Hintz and Smith suggest a three-step process. The first is text selection. Teachers should start by selecting a read-aloud text that features math, highlights mathematical ideas, or contains visuals for exploring mathematical concepts. Various books lend themselves to focusing on different text features. They write, “Picture books, for example, may be used to investigate mathematically interesting illustrations, whereas chapter books may be used to discuss story events from a mathematical perspective.” After selecting a text, the teacher should prepare it for discussion by noting places to stop and generating questions that will prompt and deepen student learning.
The second step is to explore the read-aloud text by “engaging students in lively discussion before, during, and after reading.” In this stage, students pay attention to the mathematics involved, record and share their mathematical representation strategies, and share how and why they represented their mathematical thinking during the listening experience.
Each stage of discussion is important because each serves a different purpose. These discussions can help to:- Before Reading: Activate prior knowledge, establish purpose, create predictions.
- During: Focus on particular points, generate questions, make new predictions.
- After: Deeply examine ideas and math concepts, and connect those to personal knowledge and experiences.
The third step of the process is for extending the text: “One way to extend the text is to delve more deeply into discussion of key ideas, emphasizing mathematical applications or connections between concepts and personal experience.” They also recommend writing or drawing in response to a prompt — perhaps having students apply their understandings by creating a variation of the story with a different mathematical concept.

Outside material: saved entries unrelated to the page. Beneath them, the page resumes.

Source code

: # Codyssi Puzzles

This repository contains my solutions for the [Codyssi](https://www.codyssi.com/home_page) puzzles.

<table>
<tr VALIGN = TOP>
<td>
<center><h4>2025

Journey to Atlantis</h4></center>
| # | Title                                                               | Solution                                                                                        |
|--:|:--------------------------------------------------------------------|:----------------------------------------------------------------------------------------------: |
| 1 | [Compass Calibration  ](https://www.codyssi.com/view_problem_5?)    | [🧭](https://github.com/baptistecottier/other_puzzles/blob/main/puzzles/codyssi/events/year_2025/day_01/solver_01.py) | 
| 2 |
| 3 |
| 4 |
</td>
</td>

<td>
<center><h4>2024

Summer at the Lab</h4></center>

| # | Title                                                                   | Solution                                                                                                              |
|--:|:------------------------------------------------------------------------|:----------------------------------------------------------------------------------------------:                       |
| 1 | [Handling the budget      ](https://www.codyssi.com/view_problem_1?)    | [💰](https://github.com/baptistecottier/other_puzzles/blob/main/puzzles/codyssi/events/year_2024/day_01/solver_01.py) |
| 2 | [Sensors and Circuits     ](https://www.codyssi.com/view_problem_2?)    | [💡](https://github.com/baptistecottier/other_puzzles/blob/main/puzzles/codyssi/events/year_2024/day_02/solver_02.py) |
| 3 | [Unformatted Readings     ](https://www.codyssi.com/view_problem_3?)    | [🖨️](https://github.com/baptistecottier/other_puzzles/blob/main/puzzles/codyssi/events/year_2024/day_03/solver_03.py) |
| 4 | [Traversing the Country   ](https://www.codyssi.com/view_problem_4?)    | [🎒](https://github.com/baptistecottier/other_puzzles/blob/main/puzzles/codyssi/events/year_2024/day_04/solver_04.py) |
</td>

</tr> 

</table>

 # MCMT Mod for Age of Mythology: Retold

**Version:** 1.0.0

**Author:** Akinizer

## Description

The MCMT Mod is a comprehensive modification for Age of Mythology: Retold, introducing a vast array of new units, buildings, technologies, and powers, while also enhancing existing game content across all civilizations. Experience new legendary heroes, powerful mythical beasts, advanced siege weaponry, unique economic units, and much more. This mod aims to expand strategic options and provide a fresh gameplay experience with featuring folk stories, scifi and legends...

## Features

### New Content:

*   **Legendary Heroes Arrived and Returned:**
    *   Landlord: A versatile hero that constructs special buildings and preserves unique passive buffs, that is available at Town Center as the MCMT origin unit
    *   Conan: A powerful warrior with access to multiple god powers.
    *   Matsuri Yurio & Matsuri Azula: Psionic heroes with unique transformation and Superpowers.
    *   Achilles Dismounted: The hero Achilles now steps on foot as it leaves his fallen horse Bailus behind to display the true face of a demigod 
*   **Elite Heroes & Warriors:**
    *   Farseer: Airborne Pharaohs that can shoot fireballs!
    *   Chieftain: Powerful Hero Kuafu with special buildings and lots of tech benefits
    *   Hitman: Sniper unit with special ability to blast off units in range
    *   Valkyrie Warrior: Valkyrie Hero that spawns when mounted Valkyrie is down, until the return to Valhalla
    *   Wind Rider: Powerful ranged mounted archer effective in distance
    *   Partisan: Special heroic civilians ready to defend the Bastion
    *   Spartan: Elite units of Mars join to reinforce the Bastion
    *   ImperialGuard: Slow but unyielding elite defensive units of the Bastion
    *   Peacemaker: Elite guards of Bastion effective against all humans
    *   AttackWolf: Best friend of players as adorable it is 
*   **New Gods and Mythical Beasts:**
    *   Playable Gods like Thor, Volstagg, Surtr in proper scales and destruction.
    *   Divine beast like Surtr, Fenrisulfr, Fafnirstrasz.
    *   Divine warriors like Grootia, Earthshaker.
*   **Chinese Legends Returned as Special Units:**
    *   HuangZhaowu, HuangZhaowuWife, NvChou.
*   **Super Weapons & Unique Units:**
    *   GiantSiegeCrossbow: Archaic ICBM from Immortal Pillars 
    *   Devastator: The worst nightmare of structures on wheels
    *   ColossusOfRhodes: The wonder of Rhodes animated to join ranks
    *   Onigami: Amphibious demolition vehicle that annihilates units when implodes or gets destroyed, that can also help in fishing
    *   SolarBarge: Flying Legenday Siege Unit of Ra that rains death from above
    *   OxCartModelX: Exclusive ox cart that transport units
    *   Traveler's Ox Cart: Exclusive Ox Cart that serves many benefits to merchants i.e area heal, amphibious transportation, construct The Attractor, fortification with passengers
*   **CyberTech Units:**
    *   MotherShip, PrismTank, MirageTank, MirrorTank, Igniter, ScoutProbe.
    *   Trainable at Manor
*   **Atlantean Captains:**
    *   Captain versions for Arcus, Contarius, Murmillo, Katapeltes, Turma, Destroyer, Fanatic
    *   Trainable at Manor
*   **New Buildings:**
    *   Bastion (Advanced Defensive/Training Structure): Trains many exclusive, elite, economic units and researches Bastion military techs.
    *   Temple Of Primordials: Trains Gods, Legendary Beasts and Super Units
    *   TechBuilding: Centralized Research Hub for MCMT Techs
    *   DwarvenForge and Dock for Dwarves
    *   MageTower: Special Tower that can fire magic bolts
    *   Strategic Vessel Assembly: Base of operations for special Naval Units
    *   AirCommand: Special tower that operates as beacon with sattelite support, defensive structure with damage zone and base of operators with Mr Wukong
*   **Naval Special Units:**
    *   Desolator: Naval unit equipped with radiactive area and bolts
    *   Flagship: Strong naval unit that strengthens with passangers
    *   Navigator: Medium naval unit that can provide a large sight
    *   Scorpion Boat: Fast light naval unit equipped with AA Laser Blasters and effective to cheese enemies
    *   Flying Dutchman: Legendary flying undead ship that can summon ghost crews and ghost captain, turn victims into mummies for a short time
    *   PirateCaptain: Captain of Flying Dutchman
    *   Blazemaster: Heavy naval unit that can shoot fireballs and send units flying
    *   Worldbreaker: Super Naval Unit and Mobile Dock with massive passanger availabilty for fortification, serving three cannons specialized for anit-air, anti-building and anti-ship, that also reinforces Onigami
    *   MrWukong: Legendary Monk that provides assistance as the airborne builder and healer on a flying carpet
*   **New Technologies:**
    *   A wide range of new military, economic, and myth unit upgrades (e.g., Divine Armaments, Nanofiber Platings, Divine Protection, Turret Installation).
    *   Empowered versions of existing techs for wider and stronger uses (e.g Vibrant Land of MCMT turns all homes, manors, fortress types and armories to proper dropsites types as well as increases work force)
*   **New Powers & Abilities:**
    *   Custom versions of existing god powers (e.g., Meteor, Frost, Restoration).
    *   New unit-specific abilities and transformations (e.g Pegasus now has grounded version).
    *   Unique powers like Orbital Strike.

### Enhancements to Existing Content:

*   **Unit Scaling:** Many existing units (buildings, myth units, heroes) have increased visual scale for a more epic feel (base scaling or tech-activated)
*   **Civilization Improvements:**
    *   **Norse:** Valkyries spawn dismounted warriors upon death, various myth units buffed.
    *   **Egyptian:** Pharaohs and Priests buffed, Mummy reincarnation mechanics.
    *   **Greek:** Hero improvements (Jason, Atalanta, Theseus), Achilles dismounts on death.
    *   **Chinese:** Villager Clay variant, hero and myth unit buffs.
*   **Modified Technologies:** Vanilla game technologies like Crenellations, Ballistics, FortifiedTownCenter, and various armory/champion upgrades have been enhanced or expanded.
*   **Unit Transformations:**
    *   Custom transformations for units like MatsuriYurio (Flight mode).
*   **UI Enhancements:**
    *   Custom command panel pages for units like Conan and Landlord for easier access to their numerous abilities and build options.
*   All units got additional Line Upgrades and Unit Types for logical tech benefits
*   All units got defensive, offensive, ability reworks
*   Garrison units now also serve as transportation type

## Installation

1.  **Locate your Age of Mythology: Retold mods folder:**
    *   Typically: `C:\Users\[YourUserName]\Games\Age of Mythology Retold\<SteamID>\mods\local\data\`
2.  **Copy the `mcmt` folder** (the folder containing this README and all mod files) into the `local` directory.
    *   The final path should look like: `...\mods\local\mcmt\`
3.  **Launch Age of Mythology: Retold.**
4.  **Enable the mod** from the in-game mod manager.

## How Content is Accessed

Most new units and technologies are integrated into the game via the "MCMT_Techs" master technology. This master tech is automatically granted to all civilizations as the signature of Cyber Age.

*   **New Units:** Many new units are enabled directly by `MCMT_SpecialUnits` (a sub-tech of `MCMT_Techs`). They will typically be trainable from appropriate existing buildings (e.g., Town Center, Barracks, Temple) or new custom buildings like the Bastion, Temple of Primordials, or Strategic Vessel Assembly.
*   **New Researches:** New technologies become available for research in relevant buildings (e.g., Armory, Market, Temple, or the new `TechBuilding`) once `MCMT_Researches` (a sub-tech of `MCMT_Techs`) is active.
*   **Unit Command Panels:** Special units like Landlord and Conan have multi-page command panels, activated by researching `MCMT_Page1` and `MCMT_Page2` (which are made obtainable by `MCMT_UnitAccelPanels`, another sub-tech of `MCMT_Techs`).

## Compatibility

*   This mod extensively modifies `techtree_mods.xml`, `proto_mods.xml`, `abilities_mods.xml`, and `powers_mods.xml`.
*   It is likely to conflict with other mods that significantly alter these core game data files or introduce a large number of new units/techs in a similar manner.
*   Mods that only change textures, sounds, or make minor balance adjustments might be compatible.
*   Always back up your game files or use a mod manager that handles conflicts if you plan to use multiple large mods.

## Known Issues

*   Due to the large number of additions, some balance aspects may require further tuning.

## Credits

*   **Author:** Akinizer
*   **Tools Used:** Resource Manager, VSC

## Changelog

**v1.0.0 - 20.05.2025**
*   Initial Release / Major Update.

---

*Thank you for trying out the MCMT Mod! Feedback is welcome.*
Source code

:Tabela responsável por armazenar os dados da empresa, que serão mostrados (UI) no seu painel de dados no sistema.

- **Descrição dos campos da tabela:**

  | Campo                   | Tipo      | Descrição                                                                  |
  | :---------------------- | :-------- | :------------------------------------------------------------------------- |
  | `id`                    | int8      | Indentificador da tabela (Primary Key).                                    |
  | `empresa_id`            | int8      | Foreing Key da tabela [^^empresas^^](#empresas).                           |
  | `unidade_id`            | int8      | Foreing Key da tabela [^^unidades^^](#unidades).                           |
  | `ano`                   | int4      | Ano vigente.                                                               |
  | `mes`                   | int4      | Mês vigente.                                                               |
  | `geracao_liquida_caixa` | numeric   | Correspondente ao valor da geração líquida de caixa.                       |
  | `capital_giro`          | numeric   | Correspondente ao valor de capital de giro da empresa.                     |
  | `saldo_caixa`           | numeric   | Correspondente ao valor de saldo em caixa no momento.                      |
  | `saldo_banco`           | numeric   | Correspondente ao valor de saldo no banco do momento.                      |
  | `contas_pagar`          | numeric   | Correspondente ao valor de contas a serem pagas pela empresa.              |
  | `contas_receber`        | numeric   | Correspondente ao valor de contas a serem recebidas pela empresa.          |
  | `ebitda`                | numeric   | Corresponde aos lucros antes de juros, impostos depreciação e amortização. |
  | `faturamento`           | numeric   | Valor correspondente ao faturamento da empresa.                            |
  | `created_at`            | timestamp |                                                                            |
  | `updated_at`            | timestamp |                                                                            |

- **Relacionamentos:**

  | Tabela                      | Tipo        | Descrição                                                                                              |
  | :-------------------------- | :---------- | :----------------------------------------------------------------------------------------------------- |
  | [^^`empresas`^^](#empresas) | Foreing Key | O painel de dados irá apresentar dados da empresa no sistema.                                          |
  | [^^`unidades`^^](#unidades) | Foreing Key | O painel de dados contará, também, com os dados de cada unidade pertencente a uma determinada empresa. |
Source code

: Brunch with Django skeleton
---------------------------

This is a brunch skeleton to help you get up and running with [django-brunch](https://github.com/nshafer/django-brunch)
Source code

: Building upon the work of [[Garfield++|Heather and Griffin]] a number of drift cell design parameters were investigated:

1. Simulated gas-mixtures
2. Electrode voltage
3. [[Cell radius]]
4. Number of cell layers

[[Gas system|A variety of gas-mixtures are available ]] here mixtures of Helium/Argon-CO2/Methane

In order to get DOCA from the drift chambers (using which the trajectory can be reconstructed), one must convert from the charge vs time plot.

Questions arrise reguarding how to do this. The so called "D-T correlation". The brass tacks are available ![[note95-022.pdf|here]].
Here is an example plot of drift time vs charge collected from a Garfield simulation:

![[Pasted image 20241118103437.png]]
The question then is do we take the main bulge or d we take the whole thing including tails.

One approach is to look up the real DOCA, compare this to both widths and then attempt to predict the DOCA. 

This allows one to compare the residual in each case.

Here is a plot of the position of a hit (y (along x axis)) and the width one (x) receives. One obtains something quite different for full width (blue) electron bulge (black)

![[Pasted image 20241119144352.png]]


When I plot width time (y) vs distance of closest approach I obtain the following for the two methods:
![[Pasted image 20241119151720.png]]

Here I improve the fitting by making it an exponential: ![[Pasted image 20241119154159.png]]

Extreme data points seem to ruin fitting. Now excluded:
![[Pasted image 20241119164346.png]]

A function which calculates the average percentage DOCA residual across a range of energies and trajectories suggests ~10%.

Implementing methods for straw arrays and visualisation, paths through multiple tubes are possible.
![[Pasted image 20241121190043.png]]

All of these steps may take several read-alouds, or listenings, for students to fully appreciate or understand the mathematics involved.
The read-aloud and mathematization process can be made into a group endeavor, as an example, by having one student record his or her ideas in numbers, one in words, one in pictures and one in bar models or graphs. The students could then turn-and-talk or look-and-listen to further practice and deepen their mathematical thinking, along with their speaking and active listening skills.
Several suggested picture books: Among the Odds and Evens: A Tale of Adventure by Priscilla Turner, Double Those Wheels, by Nancy Raines Day, Mummy Math: An Adventure in Geometry, by Cindy Neuschwander, Ten Flashing Fireflies, by Philemon Sturges, Math Fables: Lessons That Count by Greg Tang, and The Doorbell Rang, by Pat Hutchins.
For older students, try texts such as: The Phantom Tollbooth by Norton Juster, One Grain of Rice by Demi, The Man Who Counted: A Collection of Mathematical Adventures by Malba Tahan, or The Number Devil by Hans Magnus Enzensberger. There are also many classic problems that could make great listening texts for even older students, such as “The Camel and the Bananas Problem,” or one of my favorites, “The Missing Dollar Riddle.”
*Hintz, A. and Smith, A. (2013). Mathematizing read-alouds in three easy steps. The Reading Teacher, 67(2), pgs. 103-108.